O filme segue a aspirante a atriz Cheryl Bradshaw (Kendrick) que, para conseguir fama e visibilidade na disputada Hollywood decide partipar de um programa de namoro chamado “The Dating Game”. O que ela não imaginava era que um dos pretendentes era o serial killer Rodney Alcala (Daniel Zovatto) que, surpreendentemente foi o escolhido por Cheryl para viver um possível date romântico. Cheryl é uma jovem mulher inteligente, amante das artes e estudiosa.
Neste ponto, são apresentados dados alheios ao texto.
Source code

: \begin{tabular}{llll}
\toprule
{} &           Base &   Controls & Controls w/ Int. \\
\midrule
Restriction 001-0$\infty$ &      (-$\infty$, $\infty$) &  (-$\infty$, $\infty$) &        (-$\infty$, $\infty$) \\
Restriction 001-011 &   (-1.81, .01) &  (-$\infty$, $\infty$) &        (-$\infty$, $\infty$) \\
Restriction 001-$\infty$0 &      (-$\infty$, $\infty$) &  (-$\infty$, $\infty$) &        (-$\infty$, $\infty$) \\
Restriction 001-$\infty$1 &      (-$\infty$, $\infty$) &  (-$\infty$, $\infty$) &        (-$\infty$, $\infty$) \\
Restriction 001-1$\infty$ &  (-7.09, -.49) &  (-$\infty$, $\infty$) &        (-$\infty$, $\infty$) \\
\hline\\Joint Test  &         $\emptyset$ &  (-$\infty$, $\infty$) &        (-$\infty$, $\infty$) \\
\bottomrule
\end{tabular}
No programa, ela decide seguir seu instinto e fugir do roteiro que o apresentador lhe oferece, o que já nos cativa a não fugir da trama. Por mais que temos, no decorrer da trama, a presença de coadjuvantes, toda a história se foca apenas na dupla Cheryl e Rodney e conseguimos acompanhar a história sem quebra de narrativa, sem paradas para explicações e sem monólogos sem sentido.
É desconcertante quando a gente se dispõe a assistir histórias profundamente femininas, mas que são conduzidas por homens. Por mais que seja um cineasta de respeito, consagrado, com trabalhos impecáveis, o olhar de uma mulher por trás das câmeras é relevante para que a história possa ganhar outra perspectiva. Kendrick nos dá isso. A diretora nos coloca na pele das vítimas fazendo com que nós nos sintamos não enojados pelo torturador, mas, doloridos pela experiência que cada uma experimenta. Quando vemos, por exemplo, Charlie (Kathryn Gallagher), uma das vítimas que consegue sobreviver e é quem consegue pôr um ponto final nessa trama, vemos o quanto uma mulher que sofre abusos, violência, são enganadas, precisam ser frias e forte para sobreviver na presença de um agressor.
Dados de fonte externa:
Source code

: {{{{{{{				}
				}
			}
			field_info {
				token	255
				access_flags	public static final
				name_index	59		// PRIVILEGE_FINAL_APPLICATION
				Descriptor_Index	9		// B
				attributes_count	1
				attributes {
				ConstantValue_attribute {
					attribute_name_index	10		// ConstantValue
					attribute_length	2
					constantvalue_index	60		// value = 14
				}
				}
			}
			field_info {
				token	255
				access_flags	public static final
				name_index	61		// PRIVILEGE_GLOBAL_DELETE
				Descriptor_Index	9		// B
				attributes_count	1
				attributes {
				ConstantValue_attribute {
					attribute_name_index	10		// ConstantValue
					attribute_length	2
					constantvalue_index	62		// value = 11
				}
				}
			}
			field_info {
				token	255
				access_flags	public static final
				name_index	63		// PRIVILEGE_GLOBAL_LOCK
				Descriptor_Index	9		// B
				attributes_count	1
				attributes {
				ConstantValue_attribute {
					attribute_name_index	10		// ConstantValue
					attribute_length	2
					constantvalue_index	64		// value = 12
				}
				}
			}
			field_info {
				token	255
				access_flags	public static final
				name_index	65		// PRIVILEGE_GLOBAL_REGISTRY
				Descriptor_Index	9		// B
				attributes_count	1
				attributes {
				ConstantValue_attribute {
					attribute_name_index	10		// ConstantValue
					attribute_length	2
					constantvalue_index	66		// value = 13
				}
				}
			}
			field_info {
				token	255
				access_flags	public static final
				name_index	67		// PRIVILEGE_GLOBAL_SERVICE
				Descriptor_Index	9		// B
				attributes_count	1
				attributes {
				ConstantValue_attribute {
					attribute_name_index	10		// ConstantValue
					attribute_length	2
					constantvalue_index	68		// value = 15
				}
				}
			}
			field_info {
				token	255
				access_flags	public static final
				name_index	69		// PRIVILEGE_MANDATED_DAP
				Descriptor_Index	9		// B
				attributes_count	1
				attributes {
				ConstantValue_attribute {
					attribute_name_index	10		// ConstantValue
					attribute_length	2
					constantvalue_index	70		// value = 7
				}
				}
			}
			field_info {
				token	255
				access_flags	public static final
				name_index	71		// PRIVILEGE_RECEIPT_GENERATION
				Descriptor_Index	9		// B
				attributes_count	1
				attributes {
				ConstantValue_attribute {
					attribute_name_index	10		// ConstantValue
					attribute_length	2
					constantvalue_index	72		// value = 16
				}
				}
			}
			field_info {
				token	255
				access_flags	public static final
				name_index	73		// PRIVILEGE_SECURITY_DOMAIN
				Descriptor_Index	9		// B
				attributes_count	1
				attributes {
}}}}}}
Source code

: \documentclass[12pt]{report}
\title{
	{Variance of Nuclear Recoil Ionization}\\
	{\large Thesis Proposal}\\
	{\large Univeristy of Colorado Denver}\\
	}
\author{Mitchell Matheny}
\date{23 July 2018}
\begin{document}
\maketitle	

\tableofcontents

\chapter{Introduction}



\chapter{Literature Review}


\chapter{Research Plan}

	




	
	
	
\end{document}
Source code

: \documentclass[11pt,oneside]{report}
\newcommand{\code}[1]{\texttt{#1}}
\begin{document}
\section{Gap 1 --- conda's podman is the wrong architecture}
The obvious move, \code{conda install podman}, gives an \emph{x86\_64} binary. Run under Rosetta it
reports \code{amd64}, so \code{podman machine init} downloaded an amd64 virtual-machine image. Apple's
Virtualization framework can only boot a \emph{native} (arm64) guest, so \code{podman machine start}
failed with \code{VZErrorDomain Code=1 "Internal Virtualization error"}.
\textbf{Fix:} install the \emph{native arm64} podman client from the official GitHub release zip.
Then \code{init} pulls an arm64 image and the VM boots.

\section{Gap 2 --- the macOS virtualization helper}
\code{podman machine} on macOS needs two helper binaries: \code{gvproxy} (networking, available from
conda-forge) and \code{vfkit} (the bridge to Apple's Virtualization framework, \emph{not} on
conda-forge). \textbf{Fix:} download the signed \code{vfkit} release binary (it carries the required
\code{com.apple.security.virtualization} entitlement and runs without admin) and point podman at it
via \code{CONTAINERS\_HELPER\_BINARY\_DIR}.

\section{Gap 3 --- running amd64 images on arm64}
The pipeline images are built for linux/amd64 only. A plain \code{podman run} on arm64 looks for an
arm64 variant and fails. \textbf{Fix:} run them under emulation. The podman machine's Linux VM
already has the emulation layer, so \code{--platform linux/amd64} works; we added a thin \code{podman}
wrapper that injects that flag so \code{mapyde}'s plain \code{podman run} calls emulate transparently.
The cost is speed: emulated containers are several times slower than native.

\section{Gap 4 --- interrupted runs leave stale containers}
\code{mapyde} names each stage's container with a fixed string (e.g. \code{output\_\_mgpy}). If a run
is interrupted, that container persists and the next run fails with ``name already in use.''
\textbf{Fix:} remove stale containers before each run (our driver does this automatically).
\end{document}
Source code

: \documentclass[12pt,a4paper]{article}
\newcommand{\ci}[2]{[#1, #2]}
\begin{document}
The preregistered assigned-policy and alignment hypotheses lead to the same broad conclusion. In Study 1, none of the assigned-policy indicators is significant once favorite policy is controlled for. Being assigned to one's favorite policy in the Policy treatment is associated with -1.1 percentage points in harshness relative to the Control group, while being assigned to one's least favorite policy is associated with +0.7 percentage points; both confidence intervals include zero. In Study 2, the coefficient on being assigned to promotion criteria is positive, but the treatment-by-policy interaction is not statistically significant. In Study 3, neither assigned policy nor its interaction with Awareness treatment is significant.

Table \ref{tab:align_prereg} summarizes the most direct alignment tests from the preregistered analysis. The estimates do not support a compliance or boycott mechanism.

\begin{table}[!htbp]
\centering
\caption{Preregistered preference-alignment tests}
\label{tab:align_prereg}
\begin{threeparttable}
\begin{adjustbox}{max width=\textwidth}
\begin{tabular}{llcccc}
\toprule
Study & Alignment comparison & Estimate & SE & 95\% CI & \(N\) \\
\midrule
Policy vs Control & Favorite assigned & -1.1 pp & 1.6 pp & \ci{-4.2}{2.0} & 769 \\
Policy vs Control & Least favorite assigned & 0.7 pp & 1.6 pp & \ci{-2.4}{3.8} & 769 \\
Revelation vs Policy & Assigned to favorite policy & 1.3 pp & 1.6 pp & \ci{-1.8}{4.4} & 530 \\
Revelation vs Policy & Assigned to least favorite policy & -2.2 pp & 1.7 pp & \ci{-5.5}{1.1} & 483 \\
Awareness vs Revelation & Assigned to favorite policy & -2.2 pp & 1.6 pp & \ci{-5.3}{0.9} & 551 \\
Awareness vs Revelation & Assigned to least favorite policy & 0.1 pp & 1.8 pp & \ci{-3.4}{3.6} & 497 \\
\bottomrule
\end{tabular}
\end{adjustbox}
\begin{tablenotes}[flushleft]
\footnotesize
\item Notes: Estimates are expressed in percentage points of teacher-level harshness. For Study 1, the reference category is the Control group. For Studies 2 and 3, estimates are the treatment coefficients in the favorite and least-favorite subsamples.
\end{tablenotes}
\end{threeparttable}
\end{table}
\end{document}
Gallagher nos surpreende ao se aproximar de Rodney, fingindo compreender a dor dele, afim de conseguir uma brecha para escapar. Em todas as vezes que um homem se aproximou de Cheryl, não foi para compreender a dor dela, não foi para ouvir sobre suas lutas cotidianas, não foi para escutar sobre seus dramas e traumas... sempre foi para tirar dela algum proveito. Como o vizinho de seu prédio, Terry (Pete Homes), por exemplo, que tinha certa proximidade utilitarista e oportunista. Que quando “conseguiu o que queria”, aquela mulher era apenas mais uma de sua lista.
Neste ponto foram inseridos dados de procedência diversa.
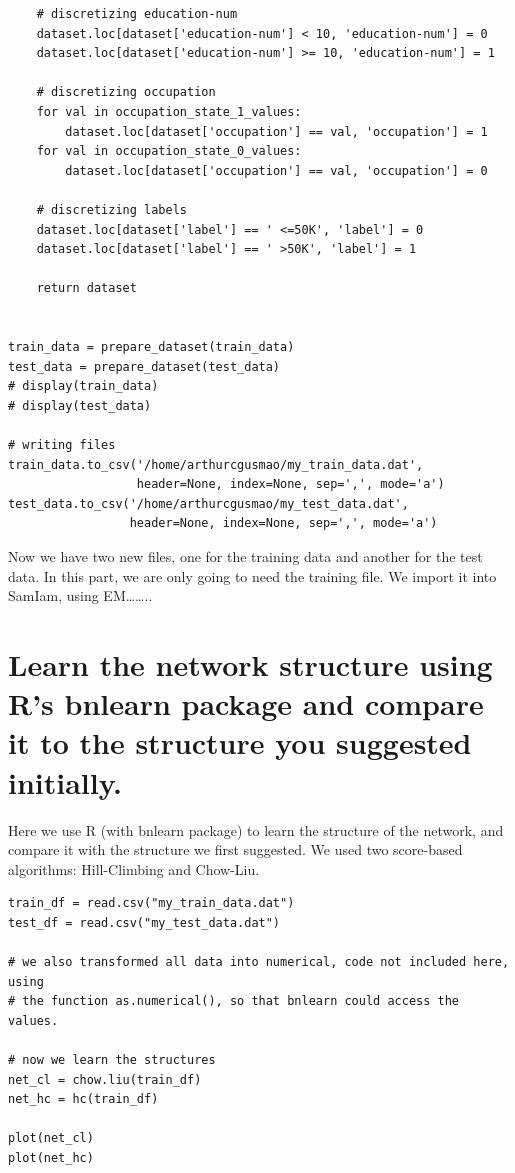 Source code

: \documentclass{article}
\begin{document}
\begin{verbatim}
    # discretizing education-num
    dataset.loc[dataset['education-num'] < 10, 'education-num'] = 0
    dataset.loc[dataset['education-num'] >= 10, 'education-num'] = 1

    # discretizing occupation
    for val in occupation_state_1_values:
        dataset.loc[dataset['occupation'] == val, 'occupation'] = 1
    for val in occupation_state_0_values:
        dataset.loc[dataset['occupation'] == val, 'occupation'] = 0

    # discretizing labels
    dataset.loc[dataset['label'] == ' <=50K', 'label'] = 0
    dataset.loc[dataset['label'] == ' >50K', 'label'] = 1

    return dataset


train_data = prepare_dataset(train_data)
test_data = prepare_dataset(test_data)
# display(train_data)
# display(test_data)

# writing files
train_data.to_csv('/home/arthurcgusmao/my_train_data.dat',
                  header=None, index=None, sep=',', mode='a')
test_data.to_csv('/home/arthurcgusmao/my_test_data.dat',
                 header=None, index=None, sep=',', mode='a')
\end{verbatim}


Now we have two new files, one for the training data and another for the test data.  In this
part, we are only going to need the training file. We import it into SamIam, using EM\ldots{}\ldots{}..


\section{Learn the network structure using R's bnlearn package and compare it to the structure you suggested initially.}
\label{sec-2}
Here we use R (with bnlearn package) to learn the structure of the network, and compare it with
the structure we first suggested. We used two score-based algorithms: Hill-Climbing and
Chow-Liu.

\begin{verbatim}
train_df = read.csv("my_train_data.dat")
test_df = read.csv("my_test_data.dat")

# we also transformed all data into numerical, code not included here, using
# the function as.numerical(), so that bnlearn could access the values.

# now we learn the structures
net_cl = chow.liu(train_df)
net_hc = hc(train_df)

plot(net_cl)
plot(net_hc)
\end{verbatim}
\end{document}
Por fim A Garota da Vez é “menos violento”, “menos apelativo”, mas, mais forte e mais humano. Assistimos a história sob a perspectiva de uma mulher que filma, e outras mulheres que assistem. Kendrick tem futuro na direção. Só da sua escolha em resolver mostrar para o mundo uma história que é bastante difícil de contar, mas que assumiu fazendo escolhas relevantes, já merece o mérito pelo trabalho. O filme não é só sobre uma garota que queria ser vista e reconhecida por seu talento, mas é sobre diversas mulheres que são invisíveis socialmente porque não são enxergadas por seus talentos e inteligência, mas como meros objetos de conquista e consumo a bel prazer.